The timing of the attacks, just days before Israel’s 2025 budget vote,[5] raised questions about political motivations, with analysts pointing to Prime Minister Netanyahu’s need to appease far-right coalition members ahead of the critical vote.[6] Many observers have also noted that the attacks coincided with a dip in Netanyahu’s approval ratings, suggesting the military escalation may serve domestic political ends as much as security goals.[7] Meanwhile, international calls for restraint—including those from the UN and several EU states—have been largely ignored.[8]

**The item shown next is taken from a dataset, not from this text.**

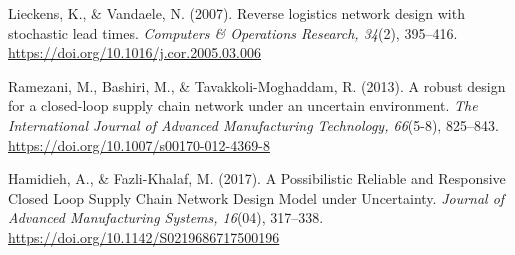 \begin{thebibliography}{99}
Lieckens, K., \& Vandaele, N. (2007). Reverse logistics network design with stochastic lead times. \textit{Computers \& Operations Research, 34}(2), 395--416. \href{https://doi.org/10.1016/j.cor.2005.03.006}{https://doi.org/10.1016/j.cor.2005.03.006}

Ramezani, M., Bashiri, M., \& Tavakkoli-Moghaddam, R. (2013). A robust design for a closed-loop supply chain network under an uncertain environment. \textit{The International Journal of Advanced Manufacturing Technology, 66}(5-8), 825--843. \href{https://doi.org/10.1007/s00170-012-4369-8}{https://doi.org/10.1007/s00170-012-4369-8}

Hamidieh, A., \& Fazli-Khalaf, M. (2017). A Possibilistic Reliable and Responsive Closed Loop Supply Chain Network Design Model under Uncertainty. \textit{Journal of Advanced Manufacturing Systems, 16}(04), 317--338. \href{https://doi.org/10.1142/S0219686717500196}{https://doi.org/10.1142/S0219686717500196}

\end{thebibliography}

Concurrently, legal proceedings at the International Court of Justice (ICJ)[9] and the International Criminal Court (ICC) have gained traction.[10] The ICJ ruling issued on January 26, 2024, found a plausible case of genocide against Israel and ordered emergency measures to prevent further harm to Palestinians.[11] Meanwhile, the ICC’s investigation into potential war crimes and crimes against humanity—including the forced displacement of civilians—has also advanced, with reports suggesting potential arrest warrants may be forthcoming. Legal experts say the outcome of these cases could reshape the landscape of international law, particularly regarding state accountability for collective punishment and forced transfer.[12] These cases underscore the broader legal and accountability dimensions of Palestinian displacement.

The legal developments come amid reports in March 2025 that the U.S. and Israel have approached governments in Sudan, Somalia, and Syria as potential locations for forcibly resettling Palestinians from Gaza,[13] which was quickly and vehemently rejected by the African countries implicated.[14] While the Trump administration has denied any formal policy of expulsion, these discussions raise severe legal and ethical concerns.[15] Critics argue that even entertaining such proposals reinforces a colonial logic that treats Palestinians as a disposable population, to be moved for the convenience of more powerful states.[16] The signals are clear: for Palestinians, the threat of permanent displacement looms large once again.

The Weight of Statelessness

Palestinians across the world have been forced to face the enduring and vicious aftermath of the Nakba in 1948,[17] exacerbated by the 1967 War[18] and ongoing Israeli settlements.[19] For decades, those in exile have navigated uncertain legal statuses, limited rights, and scarce resources.

Today, Palestinians are one of the largest stateless populations[20] globally, confronting relentless instability. Individuals and communities in Gaza face urgent humanitarian crises, while Palestinians in host countries like Jordan and Lebanon endure vastly differing treatment. In Jordan—the home to over two million registered Palestinian refugees—the policies are relatively lenient: refugees enjoy some access to public services and mobility.[21] Contrast this with Lebanon, where restrictive laws bar Palestinians from owning property, accessing jobs, and moving freely.[22] Such disparities reveal a deeply fragmented regional response, insufficient for addressing the systemic injustices Palestinians endure daily.

Across Jordan, Lebanon, and beyond, refugees live in perpetual limbo–denied citizenship while unable to return home. Organizations like the United Nations Relief and Works Agency for Palestine Refugees in the Near East (UNRWA) attempt to fill gaps in essential services, but ballooning refugee numbers and dwindling budgets mean basic needs frequently go unmet.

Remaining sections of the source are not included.